[Numpy-discussion] BOF notes: Fernando's proposal: NumPy ndarray with named axes

Thu Jul 8 23:20:19 EDT 2010

On Thu, Jul 8, 2010 at 22:43, Bruce Southey <bsouthey at gmail.com> wrote:
> On Thu, Jul 8, 2010 at 5:09 PM, Robert Kern <robert.kern at gmail.com> wrote:
>> On Thu, Jul 8, 2010 at 18:00, Bruce Southey <bsouthey at gmail.com> wrote:
>>> On Thu, Jul 8, 2010 at 4:39 PM, Rob Speer <rspeer at mit.edu> wrote:
>>>>>> Still, I have a question. Did you also agree that this should forcibly index
>>>>>> through ticks?
>>>>>>
>>>>>>  arr.something[int]      -> tick-based indexing
>>>>>>
>>>>>
>>>>> Yes.
>>>>
>>>> I feel like people are talking about different things because it's
>>>> unclear what the .something is.
>>>>
>>>> If the .something is an axis name, then no. arr.year[0] should get the
>>>> first year in the data, not the data from the "year 0".
>>>>
>>>> If the .something is the attribute we use for named lookup (such as
>>>> ".named"), then yes. arr.named[2006] should get whatever tick is named
>>>> 2006 on the first axis.
>>>> -- Rob
>>>> _______________________________________________
>>>
>>> Then how is this not different than a record array?
>>
>> A record array lets you label exactly one notional "axis" (which isn't
>> actually an axis as far as numpy is concerned). This lets you label
>> all of the axes in a multidimensional array.

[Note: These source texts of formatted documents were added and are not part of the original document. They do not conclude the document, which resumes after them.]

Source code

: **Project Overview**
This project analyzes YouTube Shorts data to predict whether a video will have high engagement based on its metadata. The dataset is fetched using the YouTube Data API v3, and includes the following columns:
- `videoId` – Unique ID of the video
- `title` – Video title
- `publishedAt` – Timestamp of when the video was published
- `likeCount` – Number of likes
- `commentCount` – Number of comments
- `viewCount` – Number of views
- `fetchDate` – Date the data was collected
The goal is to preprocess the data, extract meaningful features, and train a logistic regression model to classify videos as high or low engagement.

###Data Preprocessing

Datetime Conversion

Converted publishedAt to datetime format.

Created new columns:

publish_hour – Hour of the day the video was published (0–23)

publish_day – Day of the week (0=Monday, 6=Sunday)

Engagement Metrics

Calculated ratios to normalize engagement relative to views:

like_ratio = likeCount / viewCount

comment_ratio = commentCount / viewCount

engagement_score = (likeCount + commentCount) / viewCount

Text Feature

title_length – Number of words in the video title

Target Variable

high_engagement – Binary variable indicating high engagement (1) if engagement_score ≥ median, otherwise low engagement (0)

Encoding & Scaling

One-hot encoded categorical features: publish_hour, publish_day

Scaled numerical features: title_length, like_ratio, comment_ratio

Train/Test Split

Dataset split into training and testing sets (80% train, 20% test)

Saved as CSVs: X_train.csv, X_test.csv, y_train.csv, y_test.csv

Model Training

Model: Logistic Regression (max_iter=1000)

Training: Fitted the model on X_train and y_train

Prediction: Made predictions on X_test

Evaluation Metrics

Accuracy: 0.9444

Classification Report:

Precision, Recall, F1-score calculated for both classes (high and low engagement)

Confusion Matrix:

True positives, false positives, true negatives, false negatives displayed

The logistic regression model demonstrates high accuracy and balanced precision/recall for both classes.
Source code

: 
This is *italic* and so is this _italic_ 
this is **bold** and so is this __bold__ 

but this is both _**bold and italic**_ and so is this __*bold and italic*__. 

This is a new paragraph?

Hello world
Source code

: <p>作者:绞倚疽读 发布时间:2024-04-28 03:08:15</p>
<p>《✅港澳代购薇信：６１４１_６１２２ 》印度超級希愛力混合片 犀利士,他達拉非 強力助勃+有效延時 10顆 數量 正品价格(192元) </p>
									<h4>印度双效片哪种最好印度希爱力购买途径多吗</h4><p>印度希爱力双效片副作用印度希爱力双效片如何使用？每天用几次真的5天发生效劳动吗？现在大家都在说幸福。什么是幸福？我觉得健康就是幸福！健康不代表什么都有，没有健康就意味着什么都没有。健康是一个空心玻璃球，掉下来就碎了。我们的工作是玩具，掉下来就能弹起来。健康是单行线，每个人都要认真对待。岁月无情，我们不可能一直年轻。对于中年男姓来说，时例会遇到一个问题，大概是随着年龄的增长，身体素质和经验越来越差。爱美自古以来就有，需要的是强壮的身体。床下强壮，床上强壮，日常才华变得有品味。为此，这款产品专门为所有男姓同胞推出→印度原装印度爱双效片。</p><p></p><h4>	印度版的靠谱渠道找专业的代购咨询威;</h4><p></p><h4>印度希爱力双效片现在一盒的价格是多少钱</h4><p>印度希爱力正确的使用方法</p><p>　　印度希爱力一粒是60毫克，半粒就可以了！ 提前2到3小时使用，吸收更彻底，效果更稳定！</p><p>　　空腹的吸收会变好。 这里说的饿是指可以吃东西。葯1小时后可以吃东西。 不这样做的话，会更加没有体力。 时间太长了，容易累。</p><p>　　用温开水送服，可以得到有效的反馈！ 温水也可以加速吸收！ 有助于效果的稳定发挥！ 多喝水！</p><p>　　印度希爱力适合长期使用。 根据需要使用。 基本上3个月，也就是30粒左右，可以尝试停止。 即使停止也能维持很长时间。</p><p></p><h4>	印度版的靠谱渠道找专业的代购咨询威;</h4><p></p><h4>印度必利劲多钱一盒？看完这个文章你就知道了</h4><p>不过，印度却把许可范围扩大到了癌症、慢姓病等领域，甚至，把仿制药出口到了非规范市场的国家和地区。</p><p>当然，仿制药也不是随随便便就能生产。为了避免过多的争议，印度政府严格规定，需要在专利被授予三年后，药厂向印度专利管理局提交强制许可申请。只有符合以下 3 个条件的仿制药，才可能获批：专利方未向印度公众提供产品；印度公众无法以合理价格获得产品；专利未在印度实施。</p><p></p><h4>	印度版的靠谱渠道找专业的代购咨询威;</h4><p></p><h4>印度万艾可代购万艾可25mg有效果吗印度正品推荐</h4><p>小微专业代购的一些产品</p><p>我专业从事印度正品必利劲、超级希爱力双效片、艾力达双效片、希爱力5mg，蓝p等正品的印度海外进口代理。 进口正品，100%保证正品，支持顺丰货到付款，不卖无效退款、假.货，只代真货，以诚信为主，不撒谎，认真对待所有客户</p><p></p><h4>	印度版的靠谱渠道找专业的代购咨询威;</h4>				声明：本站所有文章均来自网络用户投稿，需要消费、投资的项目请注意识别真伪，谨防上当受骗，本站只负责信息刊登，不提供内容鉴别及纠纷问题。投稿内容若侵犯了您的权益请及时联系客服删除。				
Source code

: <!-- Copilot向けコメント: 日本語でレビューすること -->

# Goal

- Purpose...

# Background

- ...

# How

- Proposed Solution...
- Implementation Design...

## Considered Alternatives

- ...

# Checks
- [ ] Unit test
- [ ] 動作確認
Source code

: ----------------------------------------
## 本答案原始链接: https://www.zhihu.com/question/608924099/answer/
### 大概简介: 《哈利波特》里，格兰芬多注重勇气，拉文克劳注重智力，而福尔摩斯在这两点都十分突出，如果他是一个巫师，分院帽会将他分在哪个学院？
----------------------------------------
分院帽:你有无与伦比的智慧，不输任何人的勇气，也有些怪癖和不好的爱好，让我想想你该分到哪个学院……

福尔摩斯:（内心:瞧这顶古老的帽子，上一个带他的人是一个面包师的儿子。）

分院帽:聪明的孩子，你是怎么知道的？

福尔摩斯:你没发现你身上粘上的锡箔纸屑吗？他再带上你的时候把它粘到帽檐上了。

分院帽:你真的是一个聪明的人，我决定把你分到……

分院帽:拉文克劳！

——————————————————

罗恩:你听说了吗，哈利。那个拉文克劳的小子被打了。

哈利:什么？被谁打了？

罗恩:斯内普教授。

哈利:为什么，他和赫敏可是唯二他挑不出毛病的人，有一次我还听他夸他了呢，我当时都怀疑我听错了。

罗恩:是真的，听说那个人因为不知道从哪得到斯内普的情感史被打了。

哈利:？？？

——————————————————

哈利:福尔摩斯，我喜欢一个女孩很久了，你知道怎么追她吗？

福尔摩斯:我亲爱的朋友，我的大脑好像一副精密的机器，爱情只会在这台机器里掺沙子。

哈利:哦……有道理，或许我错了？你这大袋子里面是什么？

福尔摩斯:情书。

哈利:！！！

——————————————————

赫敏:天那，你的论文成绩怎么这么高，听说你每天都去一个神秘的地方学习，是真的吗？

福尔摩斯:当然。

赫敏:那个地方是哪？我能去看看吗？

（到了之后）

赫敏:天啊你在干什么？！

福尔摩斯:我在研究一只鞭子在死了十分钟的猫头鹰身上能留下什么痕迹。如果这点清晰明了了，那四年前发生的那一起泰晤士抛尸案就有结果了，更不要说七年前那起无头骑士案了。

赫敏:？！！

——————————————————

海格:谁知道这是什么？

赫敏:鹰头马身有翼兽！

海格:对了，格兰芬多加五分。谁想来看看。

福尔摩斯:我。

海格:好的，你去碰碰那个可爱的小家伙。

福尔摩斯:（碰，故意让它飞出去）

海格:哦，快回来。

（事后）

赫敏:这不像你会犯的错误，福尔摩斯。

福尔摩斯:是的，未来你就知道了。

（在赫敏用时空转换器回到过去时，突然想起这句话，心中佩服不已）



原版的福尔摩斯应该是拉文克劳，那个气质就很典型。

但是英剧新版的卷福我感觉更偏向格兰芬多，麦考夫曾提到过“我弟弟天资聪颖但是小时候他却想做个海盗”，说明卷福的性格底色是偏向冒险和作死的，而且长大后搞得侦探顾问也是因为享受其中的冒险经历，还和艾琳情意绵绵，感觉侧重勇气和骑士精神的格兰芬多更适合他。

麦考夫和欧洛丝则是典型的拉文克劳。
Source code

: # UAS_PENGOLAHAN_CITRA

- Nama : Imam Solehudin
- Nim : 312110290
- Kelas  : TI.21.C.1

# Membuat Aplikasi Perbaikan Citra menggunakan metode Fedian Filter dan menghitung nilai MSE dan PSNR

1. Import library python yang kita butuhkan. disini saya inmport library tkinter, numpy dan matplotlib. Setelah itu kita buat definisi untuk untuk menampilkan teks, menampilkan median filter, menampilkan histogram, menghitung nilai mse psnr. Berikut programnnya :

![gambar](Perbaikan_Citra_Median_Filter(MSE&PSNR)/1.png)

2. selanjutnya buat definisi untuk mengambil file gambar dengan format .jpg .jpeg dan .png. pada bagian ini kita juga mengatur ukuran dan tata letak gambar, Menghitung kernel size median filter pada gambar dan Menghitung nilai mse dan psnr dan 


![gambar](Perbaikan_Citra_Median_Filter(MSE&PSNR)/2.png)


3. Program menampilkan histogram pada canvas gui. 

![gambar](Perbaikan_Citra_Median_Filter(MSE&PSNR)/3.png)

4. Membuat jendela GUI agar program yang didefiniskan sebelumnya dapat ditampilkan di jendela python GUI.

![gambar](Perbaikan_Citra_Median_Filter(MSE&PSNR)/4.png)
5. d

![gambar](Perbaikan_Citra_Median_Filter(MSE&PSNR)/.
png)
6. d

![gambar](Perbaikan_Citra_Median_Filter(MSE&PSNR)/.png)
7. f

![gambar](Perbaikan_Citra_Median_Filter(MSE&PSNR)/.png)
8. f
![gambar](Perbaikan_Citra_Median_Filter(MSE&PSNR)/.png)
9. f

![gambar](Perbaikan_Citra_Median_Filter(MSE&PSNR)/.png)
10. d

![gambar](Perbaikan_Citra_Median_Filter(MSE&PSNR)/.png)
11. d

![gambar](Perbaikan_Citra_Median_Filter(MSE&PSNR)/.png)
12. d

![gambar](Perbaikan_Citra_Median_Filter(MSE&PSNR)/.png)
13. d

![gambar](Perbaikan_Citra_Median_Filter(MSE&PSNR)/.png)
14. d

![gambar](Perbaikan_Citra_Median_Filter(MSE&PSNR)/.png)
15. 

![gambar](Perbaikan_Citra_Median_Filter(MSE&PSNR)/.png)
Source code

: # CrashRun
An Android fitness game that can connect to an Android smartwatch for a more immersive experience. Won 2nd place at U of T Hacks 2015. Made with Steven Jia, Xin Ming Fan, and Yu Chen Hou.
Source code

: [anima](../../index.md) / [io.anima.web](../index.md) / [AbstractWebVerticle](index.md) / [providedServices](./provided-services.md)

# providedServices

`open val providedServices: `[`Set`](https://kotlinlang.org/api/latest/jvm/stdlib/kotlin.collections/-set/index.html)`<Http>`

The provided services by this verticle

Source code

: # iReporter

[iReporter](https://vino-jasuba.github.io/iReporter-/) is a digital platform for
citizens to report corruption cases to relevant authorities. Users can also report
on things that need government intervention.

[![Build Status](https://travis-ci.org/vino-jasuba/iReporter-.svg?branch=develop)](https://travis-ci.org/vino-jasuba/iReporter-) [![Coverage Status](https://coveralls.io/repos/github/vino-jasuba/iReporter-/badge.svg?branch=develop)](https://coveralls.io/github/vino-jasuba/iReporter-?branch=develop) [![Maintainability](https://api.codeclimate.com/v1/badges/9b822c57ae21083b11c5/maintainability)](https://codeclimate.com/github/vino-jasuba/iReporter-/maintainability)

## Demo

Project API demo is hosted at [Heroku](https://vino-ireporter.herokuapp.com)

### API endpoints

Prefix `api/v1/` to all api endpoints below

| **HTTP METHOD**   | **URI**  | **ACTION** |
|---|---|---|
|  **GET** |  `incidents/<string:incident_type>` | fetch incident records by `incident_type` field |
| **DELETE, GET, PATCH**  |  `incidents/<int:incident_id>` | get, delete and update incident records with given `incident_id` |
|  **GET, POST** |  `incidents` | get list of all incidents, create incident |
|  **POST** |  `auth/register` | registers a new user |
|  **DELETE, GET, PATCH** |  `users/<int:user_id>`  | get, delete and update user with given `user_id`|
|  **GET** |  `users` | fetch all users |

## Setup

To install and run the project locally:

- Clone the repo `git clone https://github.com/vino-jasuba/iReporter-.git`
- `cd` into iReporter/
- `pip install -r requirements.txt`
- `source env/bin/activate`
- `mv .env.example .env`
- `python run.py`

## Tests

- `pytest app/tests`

> I based this on the example at:
> http://www.scipy.org/RecordArrays
>
>>>> import numpy as np
>>>> img = np.array([[(0,0,0), (1,0,0)], [(0,1,0), (0,0,1)]], {'names': ('named','g','b'), 'formats': ('f4', 'f4', 'f4')})
>>>> arr= img.view(np.recarray)
>>>> arr.named
> array([[ 0.,  1.],
>       [ 0.,  0.]], dtype=float32)
>>>> arr.named[:,1]
> array([ 1.,  0.], dtype=float32)
>>>> img['named']
> array([[ 0.,  1.],
>       [ 0.,  0.]], dtype=float32)
>>>> arr['named']
> array([[ 0.,  1.],
>       [ 0.,  0.]], dtype=float32)

I really don't know what you think you are demonstrating with this example.

> I think that we need consistency with ndarrays such that the first
> index is to the first axis, the second is to the second axis etc. This
> means that the actual axis name is perhaps irrelevant when indexing
> and slicing etc. Actually I have trouble thinking about how you refer
> to a single axis in a multiple dimensional cases without addressing
> the other axes.

There are two related, but distinct concepts being proposed: being
able to label axes and being able label indices *along* each axis. The
proposal for referring to a single labelled axis is through an
attribute off of the ndarray.

>>> narr = DataArray(np.zeros((1,2,3)), labels=('a','b','c'))
>>> narr.axis.a
Axis(label='a', index=0, ticks=None)
>>> narr.axis.a[0]
DataArray([[ 0.,  0.,  0.],
       [ 0.,  0.,  0.]])
('b', 'c')
>>> narr.axis.a[0].axes
(Axis(label='b', index=0, ticks=None), Axis(label='c', index=1, ticks=None))

> So from an example from Lluis:
> "As axis always have a total order, I'd go for the most compact representation
> (assuming 'country' is the first axis, and 'year' the second one):
>  arr['Netherlands','2010']
> "

This is purely referring to the latter. This is not using labelled
axes at all but the "tick" labeling of indices. The first index is
indexing into the first axis, the second index into the second axis,
just as you said.

Please install Fernando's datarray package, play with it, read its
documentation, then come back with objections or alternatives. I
really don't think you understand what is being proposed.

-- 
Robert Kern

"I have come to believe that the whole world is an enigma, a harmless
enigma that is made terrible by our own mad attempt to interpret it as
though it had an underlying truth."
  -- Umberto Eco